## About this exercise
Every line of the entries below from the one containing "return arr;" to the one containing "## offset属性", both ends included, must be written out exactly. No other line belongs in the answer.

Stored records:
--------------------------------------------------

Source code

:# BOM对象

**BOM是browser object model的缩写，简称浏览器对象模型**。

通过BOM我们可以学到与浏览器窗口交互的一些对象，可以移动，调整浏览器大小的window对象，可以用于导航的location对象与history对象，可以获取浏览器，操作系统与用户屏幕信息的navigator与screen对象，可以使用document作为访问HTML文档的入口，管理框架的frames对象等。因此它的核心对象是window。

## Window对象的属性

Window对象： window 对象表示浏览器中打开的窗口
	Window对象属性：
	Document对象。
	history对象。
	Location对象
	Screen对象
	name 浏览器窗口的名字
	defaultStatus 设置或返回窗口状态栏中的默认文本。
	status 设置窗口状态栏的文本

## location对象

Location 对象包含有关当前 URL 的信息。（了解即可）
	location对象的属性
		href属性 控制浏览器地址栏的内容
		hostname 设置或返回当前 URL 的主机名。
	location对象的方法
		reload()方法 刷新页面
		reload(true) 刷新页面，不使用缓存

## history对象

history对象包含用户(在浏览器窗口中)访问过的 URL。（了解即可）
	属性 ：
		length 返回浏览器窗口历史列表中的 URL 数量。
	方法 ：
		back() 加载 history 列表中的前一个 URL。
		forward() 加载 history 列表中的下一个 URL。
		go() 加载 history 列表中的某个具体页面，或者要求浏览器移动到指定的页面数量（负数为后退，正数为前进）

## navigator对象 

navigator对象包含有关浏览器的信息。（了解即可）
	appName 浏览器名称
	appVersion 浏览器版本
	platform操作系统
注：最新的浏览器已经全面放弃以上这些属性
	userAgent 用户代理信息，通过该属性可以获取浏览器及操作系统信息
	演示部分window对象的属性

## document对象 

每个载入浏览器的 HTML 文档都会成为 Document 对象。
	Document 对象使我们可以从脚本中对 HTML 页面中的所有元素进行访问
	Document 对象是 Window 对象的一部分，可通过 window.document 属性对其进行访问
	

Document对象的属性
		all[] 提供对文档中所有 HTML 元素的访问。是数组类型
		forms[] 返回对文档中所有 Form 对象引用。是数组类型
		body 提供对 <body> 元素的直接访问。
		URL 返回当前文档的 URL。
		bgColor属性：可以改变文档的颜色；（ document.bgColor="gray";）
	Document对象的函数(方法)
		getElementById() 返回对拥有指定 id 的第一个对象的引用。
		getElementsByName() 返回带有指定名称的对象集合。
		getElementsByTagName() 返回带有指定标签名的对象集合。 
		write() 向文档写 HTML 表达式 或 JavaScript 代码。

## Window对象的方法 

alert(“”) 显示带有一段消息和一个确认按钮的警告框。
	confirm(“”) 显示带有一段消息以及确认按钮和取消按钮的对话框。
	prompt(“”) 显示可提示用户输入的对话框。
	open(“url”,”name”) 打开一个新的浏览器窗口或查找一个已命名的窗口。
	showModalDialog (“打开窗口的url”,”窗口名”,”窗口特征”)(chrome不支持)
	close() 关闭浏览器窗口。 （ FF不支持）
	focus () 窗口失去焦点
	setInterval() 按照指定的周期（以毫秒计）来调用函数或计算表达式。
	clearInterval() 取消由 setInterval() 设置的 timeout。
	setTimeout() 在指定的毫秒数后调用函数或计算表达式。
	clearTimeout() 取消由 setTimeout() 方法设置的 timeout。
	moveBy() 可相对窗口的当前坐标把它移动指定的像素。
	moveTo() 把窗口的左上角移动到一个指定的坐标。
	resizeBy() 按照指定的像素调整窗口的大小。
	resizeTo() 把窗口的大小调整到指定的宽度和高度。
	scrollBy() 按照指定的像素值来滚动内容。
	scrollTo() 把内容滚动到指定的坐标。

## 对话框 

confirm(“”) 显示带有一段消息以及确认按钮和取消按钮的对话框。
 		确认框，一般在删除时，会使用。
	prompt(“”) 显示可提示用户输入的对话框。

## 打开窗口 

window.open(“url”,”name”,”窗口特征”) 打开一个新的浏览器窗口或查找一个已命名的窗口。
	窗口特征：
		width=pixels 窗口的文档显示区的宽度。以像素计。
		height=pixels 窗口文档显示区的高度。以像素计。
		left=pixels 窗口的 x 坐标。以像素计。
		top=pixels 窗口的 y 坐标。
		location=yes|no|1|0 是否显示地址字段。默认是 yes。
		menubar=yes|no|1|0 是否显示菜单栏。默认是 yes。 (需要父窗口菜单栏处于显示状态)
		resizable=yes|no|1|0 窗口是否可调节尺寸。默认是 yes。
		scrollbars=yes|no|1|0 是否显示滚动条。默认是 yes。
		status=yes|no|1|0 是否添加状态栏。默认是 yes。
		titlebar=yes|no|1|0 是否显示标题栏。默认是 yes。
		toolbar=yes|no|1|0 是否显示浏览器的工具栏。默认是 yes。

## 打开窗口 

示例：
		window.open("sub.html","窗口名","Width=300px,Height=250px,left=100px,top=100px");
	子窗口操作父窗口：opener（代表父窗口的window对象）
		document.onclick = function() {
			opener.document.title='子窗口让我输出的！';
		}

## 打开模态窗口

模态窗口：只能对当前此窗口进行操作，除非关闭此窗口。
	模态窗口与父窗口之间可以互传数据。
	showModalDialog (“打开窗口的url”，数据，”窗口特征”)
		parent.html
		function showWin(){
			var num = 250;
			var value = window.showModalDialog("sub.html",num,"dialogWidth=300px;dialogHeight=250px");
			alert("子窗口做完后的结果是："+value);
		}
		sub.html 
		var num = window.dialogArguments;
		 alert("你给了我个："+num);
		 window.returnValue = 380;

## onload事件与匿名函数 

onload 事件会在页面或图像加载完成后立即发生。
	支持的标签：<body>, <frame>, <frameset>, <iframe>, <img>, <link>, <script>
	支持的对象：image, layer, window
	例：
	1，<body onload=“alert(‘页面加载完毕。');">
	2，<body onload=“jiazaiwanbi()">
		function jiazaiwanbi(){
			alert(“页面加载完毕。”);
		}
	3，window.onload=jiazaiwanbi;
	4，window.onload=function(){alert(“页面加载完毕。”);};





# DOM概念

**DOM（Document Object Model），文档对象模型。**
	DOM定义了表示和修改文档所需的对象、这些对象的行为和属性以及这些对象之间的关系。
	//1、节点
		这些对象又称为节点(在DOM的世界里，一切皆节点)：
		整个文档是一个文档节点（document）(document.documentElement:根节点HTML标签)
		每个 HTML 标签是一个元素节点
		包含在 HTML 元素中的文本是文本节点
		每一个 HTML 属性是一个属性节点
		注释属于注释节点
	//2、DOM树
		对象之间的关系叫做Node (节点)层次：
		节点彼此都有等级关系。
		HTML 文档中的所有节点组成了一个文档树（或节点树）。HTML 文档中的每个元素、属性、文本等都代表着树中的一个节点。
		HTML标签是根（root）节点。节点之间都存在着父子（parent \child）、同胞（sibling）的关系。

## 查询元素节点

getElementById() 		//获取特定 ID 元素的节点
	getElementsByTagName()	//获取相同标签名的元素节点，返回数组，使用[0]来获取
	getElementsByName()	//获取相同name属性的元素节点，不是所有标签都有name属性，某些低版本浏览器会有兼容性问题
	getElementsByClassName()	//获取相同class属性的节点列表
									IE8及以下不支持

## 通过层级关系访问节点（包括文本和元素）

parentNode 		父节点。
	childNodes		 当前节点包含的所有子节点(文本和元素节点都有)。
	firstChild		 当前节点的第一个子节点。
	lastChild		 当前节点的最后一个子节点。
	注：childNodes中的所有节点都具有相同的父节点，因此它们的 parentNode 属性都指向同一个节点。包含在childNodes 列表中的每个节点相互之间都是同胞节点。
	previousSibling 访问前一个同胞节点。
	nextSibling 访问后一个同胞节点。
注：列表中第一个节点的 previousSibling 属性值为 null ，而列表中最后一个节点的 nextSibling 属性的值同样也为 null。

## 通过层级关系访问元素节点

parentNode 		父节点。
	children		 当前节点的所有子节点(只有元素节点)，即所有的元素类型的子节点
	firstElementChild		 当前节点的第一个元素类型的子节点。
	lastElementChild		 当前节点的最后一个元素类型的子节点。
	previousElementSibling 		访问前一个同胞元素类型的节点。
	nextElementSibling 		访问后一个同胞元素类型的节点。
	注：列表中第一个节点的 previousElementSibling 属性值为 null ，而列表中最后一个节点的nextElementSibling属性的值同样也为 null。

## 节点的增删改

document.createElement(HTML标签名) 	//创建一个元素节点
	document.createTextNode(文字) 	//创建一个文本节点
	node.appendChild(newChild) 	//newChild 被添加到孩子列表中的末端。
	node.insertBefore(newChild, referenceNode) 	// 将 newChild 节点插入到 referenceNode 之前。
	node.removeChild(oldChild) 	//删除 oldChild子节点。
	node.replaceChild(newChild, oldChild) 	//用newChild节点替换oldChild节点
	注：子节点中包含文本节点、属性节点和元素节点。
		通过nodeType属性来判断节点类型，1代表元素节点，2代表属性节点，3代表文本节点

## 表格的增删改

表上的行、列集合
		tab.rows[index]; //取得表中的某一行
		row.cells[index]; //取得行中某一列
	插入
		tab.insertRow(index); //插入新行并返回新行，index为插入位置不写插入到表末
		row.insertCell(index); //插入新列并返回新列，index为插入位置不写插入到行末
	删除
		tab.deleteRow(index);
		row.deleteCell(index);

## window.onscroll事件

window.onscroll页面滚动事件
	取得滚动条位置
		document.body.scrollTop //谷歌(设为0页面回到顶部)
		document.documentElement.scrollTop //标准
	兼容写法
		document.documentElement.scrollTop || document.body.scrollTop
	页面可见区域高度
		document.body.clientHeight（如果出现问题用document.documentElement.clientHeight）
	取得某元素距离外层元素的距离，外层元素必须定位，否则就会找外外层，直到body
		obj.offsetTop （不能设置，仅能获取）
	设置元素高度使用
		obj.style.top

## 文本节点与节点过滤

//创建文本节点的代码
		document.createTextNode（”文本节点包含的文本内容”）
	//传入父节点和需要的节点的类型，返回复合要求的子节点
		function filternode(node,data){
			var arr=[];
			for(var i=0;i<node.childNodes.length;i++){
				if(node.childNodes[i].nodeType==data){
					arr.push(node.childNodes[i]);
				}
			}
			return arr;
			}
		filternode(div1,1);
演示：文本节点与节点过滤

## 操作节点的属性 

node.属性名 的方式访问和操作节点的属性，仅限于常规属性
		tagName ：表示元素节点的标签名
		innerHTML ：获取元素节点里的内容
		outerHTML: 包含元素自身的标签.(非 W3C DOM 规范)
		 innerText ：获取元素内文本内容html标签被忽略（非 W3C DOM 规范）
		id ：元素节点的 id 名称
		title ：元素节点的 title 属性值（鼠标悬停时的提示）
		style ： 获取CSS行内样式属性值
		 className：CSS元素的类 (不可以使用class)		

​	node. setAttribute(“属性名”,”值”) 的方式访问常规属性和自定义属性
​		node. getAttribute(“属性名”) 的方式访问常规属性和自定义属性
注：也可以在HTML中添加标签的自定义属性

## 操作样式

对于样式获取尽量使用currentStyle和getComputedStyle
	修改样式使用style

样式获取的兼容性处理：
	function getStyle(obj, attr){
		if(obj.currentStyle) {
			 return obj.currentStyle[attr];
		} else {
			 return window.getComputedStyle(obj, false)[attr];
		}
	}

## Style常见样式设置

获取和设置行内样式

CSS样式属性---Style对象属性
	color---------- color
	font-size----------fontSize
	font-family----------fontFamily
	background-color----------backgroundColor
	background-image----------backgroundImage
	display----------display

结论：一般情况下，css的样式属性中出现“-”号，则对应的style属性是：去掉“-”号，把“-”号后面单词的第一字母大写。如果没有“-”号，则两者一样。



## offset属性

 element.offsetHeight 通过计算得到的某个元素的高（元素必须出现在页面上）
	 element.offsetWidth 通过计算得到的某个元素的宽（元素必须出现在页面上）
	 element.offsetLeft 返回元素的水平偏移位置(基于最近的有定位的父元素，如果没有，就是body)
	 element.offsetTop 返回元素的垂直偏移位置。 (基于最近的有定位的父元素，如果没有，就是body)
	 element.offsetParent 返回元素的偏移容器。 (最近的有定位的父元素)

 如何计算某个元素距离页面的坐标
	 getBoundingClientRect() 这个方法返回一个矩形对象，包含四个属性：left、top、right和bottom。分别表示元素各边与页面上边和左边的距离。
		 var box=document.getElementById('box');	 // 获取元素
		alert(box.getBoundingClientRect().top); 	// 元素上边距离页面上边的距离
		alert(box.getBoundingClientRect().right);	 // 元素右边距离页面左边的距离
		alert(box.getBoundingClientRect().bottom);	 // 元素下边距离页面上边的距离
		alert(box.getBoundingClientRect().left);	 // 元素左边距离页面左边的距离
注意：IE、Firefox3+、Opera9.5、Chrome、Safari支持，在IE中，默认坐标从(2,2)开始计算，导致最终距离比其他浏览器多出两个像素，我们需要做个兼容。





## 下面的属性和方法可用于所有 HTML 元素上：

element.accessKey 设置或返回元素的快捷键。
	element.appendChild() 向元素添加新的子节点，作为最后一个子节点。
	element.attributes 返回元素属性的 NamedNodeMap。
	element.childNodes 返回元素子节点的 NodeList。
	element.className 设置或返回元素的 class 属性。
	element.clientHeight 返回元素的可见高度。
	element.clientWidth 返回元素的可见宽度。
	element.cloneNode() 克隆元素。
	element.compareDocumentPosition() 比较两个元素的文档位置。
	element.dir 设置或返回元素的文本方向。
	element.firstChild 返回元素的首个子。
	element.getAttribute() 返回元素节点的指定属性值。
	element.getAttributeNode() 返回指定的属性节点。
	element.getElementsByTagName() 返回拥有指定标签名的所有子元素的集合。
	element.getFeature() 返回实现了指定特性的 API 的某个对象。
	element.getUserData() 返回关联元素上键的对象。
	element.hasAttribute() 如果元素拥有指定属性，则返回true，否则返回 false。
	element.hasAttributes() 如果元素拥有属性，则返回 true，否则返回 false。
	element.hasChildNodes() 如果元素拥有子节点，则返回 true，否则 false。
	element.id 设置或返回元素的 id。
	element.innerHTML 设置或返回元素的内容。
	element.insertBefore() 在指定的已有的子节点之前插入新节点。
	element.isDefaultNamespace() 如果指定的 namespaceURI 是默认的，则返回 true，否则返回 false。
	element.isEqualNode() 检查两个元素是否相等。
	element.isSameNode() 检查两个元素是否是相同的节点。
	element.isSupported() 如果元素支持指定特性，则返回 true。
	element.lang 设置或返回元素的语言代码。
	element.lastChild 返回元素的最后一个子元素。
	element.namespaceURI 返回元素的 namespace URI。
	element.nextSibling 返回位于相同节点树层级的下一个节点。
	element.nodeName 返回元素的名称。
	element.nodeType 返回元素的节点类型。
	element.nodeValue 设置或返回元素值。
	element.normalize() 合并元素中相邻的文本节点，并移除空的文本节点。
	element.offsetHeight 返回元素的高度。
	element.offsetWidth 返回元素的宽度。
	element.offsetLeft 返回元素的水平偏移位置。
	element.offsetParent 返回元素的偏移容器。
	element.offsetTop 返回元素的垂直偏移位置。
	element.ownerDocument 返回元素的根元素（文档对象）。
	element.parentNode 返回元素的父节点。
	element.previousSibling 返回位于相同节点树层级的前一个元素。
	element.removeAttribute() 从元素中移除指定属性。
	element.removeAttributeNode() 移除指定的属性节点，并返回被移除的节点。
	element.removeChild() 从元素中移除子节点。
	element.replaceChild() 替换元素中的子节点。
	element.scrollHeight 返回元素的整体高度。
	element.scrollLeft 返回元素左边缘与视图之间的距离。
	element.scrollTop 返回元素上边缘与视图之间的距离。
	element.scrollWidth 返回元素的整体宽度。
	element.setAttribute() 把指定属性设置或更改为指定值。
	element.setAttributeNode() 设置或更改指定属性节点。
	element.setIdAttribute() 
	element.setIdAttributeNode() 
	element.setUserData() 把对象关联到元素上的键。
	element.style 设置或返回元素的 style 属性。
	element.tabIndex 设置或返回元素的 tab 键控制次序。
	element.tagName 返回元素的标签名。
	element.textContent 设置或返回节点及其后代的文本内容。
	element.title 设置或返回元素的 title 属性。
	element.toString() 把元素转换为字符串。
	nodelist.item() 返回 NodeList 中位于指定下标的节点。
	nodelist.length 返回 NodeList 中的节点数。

--------------------------------------------------

## Your solution
			return arr;
			}
		filternode(div1,1);
演示：文本节点与节点过滤

## 操作节点的属性 

node.属性名 的方式访问和操作节点的属性，仅限于常规属性
		tagName ：表示元素节点的标签名
		innerHTML ：获取元素节点里的内容
		outerHTML: 包含元素自身的标签.(非 W3C DOM 规范)
		 innerText ：获取元素内文本内容html标签被忽略（非 W3C DOM 规范）
		id ：元素节点的 id 名称
		title ：元素节点的 title 属性值（鼠标悬停时的提示）
		style ： 获取CSS行内样式属性值
		 className：CSS元素的类 (不可以使用class)		

​	node. setAttribute(“属性名”,”值”) 的方式访问常规属性和自定义属性
​		node. getAttribute(“属性名”) 的方式访问常规属性和自定义属性
注：也可以在HTML中添加标签的自定义属性

## 操作样式

对于样式获取尽量使用currentStyle和getComputedStyle
	修改样式使用style

样式获取的兼容性处理：
	function getStyle(obj, attr){
		if(obj.currentStyle) {
			 return obj.currentStyle[attr];
		} else {
			 return window.getComputedStyle(obj, false)[attr];
		}
	}

## Style常见样式设置

获取和设置行内样式

CSS样式属性---Style对象属性
	color---------- color
	font-size----------fontSize
	font-family----------fontFamily
	background-color----------backgroundColor
	background-image----------backgroundImage
	display----------display

结论：一般情况下，css的样式属性中出现“-”号，则对应的style属性是：去掉“-”号，把“-”号后面单词的第一字母大写。如果没有“-”号，则两者一样。



## offset属性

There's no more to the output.